"She's nothing to me." His words to General Hux, echo in the back of my mind. They hurt like tiny paper-cuts and feel as cold as they were intended to be. It feels like concrete drying in my chest. I shouldn't be this hurt, but nothing seems to make sense about my feelings towards Kylo Ren.

"Fine..." Kylo hesitated.

This conversation was as dry as the food from the Dining Hall and now I wonder why Kylo had even called if he had no real purpose to.

"That's good–"

"I wanted to apologise." He suddenly cuts me off and each of his shoulders curled in towards his chest as if he was more apologetic that he had to apologise in the first place. There was a lot of things he could be sorry for but that didn't stop the flutter in my heart upon his words.

Kylo Ren was a statue, drilled down with a sense of being completely exposed and on display. Each of his gloved fingers were laced together with one another, holding himself together amidst his fragility. I can't stop him there though, I don't want to. I push harder, dig deeper and get what I want.

"Apologise for what?" I question as if I didn't understand what he was talking about.

I want the man within the cruel 'Kylo Ren' to come back and stay a little longer than those little glimpses I only get.

Even in the midst of pale blue, I can still see the way his breath hitches and the way his Adam's apple bobs when he swallows his... nerves?

"... For the other day in the Training Centre. You did so well when you moved that boot and I just want to apologise on behalf of General Hux ruining that moment for you," He pauses.

General Hux has ruined more than just a little moment, my mind curses.

"–And for the things I said..." He began, but didn't finish as if he wasn't actually sorry for anything, "I don't want to push you any further than you already are from me... if I wish to fulfil the duty given by the First Order." Kylo finishes delicately, as if he says it lightly I won't actually hear the ending.

At first, my whole body nearly goes weak.

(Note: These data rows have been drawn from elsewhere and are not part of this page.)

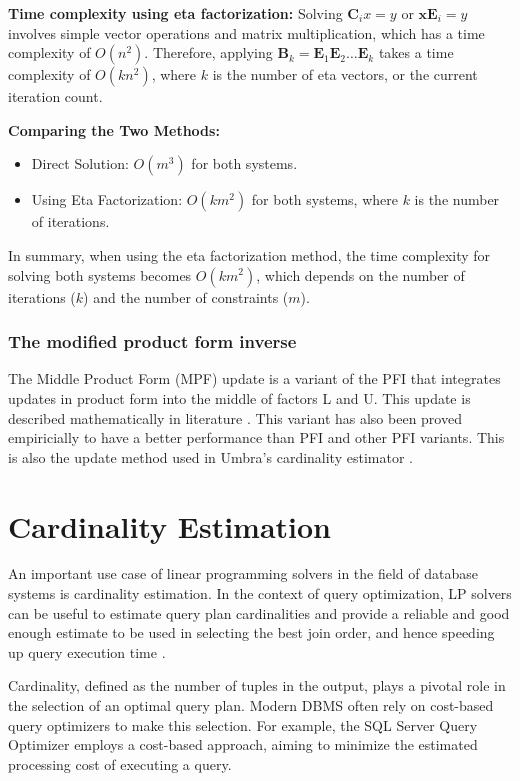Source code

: \textbf{Time complexity using eta factorization:}
Solving \(\mathbf{C}_i x = y\) or  \(\mathbf{x}\mathbf{E}_i = y\) involves
simple vector operations and matrix multiplication,
which has a time complexity of \(O(n^2)\).
Therefore, applying \( \mathbf{B}_k = \mathbf{E}_1 \mathbf{E}_2 \ldots \mathbf{E}_k\)
takes a time complexity of \(O(kn^2)\), where $k$ is the number of eta vectors,
or the current iteration count.

\textbf{Comparing the Two Methods:}
\begin{itemize}
    \item Direct Solution: \(O(m^3)\) for both systems.
    \item Using Eta Factorization: \(O(km^2)\) for both systems,
          where \(k\) is the number of iterations.
\end{itemize}

In summary, when using the eta factorization method,
the time complexity for solving both systems becomes \(O(km^2)\),
which depends on the number of iterations (\(k\)) and the number of
constraints (\(m\)).

\subsubsection{The modified product form inverse}
The Middle Product Form (MPF) update is a variant of the PFI that integrates
updates in product form into the middle of factors L and U.
This update
is described mathematically in literature \parencite{huangfu2015novel}. This variant
has also been proved empiricially to have a better performance than PFI and other PFI variants.
This is also the update method used in Umbra's cardinality estimator \parencite{Umbra}.

\section{Cardinality Estimation}\label{section:cardinality-estimate}
An important use case of linear programming solvers in the field of database systems is
cardinality estimation.
In the context of query optimization, LP solvers can be useful to estimate query plan
cardinalities and provide a reliable and good enough estimate to be used in selecting
the best join order, and hence speeding up query execution time \parencite{leis2018query}.

Cardinality, defined as the number of tuples in the output,
plays a pivotal role in the selection of an optimal query plan.
Modern DBMS often rely on
cost-based query optimizers to make this selection.
For example, the SQL Server Query Optimizer
\parencite{microsoft2023cardinality} employs a
cost-based approach, aiming to minimize the estimated
processing cost of executing a query.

He doesn't wish to push me any further and yet here I am, fighting every urge within to open my hands and loving heart for they are inviting his savage soul. At those words I want him to physically be here to touch me with those rough fingers—but when he mentions it is only for the benefit of the First Order, I am grounded once again.

He doesn't care the slightest for my heart or soul like I long for the chance of good within his own. He only cares to please my enemy, to get me comfortable enough to spread my legs and give him a successor for the First Order.

"Is that all I will ever mean to you?" My voice cracks with a withdrawn volume, "A mere duty... a requirement you must complete for your Order?"

All at once my mind is screaming at my heart for getting too attached at the expense of nothing. Kylo Ren will never give me what I want, and deep down I knew this, but my heart still tries to mimic the beating of his own that it once bled into, that day in the Training Centre.

Kylo Ren's face suddenly contorts into something I hadn't seen of him yet: confusion. With those thick eyebrows etching together slightly and his mouth parting to my words. I saw the shock register on his perfect features before he could hide it.

"No." He retorts, but I didn't believe him.

"Yes you do!" I contest, twining my hands into the fabric at my sides tightly. "That's all anyone has ever thought of me since the First Order had got there hands on me. General Hux might just be right, for I suppose I am merely just your prostitute... you are no different."